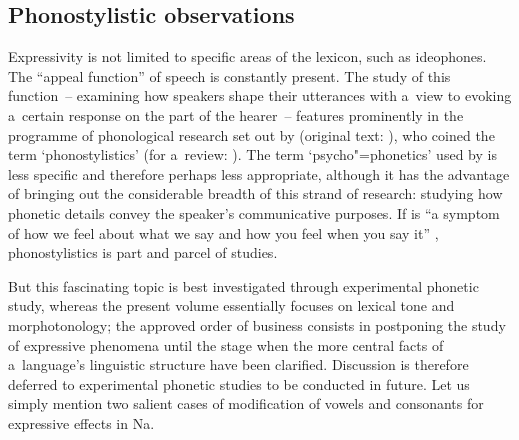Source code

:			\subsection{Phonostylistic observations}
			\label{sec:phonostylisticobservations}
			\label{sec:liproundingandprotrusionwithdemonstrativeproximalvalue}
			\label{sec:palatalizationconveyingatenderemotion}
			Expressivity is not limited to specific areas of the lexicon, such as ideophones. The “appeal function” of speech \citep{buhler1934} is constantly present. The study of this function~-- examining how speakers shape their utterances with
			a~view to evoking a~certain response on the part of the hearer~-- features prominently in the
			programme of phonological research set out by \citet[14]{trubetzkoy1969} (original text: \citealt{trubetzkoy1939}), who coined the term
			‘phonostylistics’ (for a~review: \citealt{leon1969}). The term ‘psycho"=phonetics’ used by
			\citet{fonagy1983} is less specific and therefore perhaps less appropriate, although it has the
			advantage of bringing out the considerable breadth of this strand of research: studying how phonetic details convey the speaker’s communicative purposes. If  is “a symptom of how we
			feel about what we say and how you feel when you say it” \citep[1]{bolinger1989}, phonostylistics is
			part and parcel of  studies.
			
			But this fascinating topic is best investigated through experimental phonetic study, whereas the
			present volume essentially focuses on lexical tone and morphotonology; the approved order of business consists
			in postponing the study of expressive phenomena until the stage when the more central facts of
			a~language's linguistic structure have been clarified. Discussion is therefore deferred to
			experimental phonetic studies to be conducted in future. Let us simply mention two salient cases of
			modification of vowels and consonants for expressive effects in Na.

- - -

### Your objective
Copy nothing but the lines from the top of the data down to the line containing "experimental phonetic studies", and leave the pictures out.

### Reply to the task
Source code

:			\subsection{Phonostylistic observations}
			\label{sec:phonostylisticobservations}
			\label{sec:liproundingandprotrusionwithdemonstrativeproximalvalue}
			\label{sec:palatalizationconveyingatenderemotion}
			Expressivity is not limited to specific areas of the lexicon, such as ideophones. The “appeal function” of speech \citep{buhler1934} is constantly present. The study of this function~-- examining how speakers shape their utterances with
			a~view to evoking a~certain response on the part of the hearer~-- features prominently in the
			programme of phonological research set out by \citet[14]{trubetzkoy1969} (original text: \citealt{trubetzkoy1939}), who coined the term
			‘phonostylistics’ (for a~review: \citealt{leon1969}). The term ‘psycho"=phonetics’ used by
			\citet{fonagy1983} is less specific and therefore perhaps less appropriate, although it has the
			advantage of bringing out the considerable breadth of this strand of research: studying how phonetic details convey the speaker’s communicative purposes. If  is “a symptom of how we
			feel about what we say and how you feel when you say it” \citep[1]{bolinger1989}, phonostylistics is
			part and parcel of  studies.
			
			But this fascinating topic is best investigated through experimental phonetic study, whereas the
			present volume essentially focuses on lexical tone and morphotonology; the approved order of business consists
			in postponing the study of expressive phenomena until the stage when the more central facts of
			a~language's linguistic structure have been clarified. Discussion is therefore deferred to
			experimental phonetic studies to be conducted in future. Let us simply mention two salient cases of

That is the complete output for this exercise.